On the problem of non-zero word error rates for fixed-rate error correction codes in continuous variable quantum key distribution

TL;DR

This paper critically examines the assumptions behind error correction codes in continuous variable quantum key distribution, revealing fundamental flaws in existing models and proposing a more accurate perspective on key rate calculations.

Contribution

The paper demonstrates that current secret key rate models are incorrect for fixed-rate codes and introduces a post-selection approach for more realistic error correction analysis.

Findings

Fixed-rate error correction codes can have efficiencies greater than one.

Current models suggest positive key rates over entanglement breaking channels, which is impossible.

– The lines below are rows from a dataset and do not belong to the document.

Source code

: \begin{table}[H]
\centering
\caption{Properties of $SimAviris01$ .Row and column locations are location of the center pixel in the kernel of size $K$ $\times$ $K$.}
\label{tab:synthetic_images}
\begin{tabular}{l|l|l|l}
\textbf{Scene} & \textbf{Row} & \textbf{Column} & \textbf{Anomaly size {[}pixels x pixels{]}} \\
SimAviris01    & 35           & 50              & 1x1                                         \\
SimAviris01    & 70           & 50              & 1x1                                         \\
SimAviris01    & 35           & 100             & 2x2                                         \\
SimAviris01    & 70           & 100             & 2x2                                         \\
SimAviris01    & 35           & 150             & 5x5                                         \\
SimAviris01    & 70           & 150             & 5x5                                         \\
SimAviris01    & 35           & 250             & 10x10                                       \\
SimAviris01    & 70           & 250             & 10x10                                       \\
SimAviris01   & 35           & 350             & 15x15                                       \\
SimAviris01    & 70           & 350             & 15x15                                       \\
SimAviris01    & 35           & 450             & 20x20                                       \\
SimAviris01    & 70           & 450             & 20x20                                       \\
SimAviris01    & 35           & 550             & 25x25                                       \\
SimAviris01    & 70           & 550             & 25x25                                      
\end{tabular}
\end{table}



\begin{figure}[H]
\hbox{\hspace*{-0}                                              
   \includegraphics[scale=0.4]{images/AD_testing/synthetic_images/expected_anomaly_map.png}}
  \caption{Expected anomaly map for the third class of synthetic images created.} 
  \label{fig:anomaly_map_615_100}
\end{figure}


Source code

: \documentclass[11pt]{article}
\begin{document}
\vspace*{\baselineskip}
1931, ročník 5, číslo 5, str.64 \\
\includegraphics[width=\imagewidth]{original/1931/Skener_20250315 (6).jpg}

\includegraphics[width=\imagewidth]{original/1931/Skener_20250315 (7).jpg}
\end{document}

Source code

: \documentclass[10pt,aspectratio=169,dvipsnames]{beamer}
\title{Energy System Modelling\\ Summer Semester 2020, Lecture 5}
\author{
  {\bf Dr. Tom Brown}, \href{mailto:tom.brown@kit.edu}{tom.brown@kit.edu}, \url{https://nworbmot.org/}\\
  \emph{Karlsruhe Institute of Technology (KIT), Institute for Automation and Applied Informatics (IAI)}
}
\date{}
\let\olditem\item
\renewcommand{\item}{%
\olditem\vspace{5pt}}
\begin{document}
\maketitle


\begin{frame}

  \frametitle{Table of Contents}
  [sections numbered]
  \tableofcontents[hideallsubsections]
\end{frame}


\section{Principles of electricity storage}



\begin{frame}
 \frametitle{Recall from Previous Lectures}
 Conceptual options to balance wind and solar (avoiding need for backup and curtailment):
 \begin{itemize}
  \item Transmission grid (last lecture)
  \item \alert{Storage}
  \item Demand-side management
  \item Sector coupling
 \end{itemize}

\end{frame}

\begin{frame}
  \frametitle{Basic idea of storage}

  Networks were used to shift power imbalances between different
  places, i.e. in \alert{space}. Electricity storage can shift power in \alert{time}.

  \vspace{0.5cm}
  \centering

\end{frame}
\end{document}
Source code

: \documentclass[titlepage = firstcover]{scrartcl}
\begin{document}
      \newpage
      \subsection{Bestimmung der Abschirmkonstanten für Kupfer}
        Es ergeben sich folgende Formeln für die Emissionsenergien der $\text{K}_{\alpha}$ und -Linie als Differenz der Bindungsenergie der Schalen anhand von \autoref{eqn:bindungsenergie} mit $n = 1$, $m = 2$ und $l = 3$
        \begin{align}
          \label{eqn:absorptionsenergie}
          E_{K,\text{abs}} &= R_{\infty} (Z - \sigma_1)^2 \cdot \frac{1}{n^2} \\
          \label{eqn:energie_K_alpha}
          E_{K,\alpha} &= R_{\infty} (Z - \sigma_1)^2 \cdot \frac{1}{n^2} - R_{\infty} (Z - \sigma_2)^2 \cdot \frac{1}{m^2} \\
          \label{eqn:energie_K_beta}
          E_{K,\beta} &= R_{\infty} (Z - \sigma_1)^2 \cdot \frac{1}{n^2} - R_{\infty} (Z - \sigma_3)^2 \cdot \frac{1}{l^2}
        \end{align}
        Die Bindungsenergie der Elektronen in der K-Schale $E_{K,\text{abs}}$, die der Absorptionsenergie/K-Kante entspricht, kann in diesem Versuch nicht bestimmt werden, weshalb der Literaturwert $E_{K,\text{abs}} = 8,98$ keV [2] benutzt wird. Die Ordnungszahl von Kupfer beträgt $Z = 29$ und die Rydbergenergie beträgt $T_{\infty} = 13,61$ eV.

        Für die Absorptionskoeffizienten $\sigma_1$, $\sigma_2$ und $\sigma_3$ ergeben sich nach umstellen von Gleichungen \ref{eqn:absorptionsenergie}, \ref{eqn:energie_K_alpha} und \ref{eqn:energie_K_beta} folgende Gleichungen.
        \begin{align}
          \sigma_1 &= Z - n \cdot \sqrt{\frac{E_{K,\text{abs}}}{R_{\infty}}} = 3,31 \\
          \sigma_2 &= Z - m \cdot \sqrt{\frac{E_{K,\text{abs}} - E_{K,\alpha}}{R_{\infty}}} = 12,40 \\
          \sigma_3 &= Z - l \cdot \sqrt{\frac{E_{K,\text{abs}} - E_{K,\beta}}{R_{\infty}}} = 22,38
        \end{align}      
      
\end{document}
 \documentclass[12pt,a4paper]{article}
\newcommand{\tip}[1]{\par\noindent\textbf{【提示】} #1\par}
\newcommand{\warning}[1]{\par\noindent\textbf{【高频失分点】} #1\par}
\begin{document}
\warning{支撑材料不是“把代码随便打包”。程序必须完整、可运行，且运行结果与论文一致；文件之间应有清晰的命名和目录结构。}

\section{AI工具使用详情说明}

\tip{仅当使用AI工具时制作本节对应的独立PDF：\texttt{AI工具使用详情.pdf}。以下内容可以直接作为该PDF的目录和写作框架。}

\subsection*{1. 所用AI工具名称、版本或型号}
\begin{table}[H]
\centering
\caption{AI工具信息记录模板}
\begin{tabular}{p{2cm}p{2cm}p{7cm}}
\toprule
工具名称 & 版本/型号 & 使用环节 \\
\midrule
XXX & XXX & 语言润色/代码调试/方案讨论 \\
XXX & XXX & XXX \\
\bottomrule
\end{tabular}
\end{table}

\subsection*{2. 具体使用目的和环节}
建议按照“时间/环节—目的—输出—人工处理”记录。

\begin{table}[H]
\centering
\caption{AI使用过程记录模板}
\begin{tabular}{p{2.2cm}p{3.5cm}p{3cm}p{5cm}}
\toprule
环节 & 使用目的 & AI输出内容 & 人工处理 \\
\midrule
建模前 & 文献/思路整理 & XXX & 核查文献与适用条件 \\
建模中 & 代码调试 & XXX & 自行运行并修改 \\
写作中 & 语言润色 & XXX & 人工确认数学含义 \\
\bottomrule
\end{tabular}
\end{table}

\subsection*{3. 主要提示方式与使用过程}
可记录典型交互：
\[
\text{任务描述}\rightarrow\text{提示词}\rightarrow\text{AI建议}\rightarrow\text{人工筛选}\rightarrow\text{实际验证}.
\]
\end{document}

A post-selection perspective constrains key rate analysis to low error rates.

Abstract

The maximum operational range of continuous variable quantum key distribution protocols has shown to be improved by employing high-efficiency forward error correction codes. Typically, the secret key rate model for such protocols is modified to account for the non-zero word error rate of such codes. In this paper, we demonstrate that this model is incorrect: Firstly, we show by example that fixed-rate error correction codes, as currently defined, can exhibit efficiencies greater than unity. Secondly, we show that using this secret key model combined with greater than unity efficiency codes, implies that it is possible to achieve a positive secret key over an entanglement breaking channel - an impossible scenario. We then consider the secret key model from a post-selection perspective, and examine the implications for key rate if we constrain the forward error correction codes to operate at low word error rates.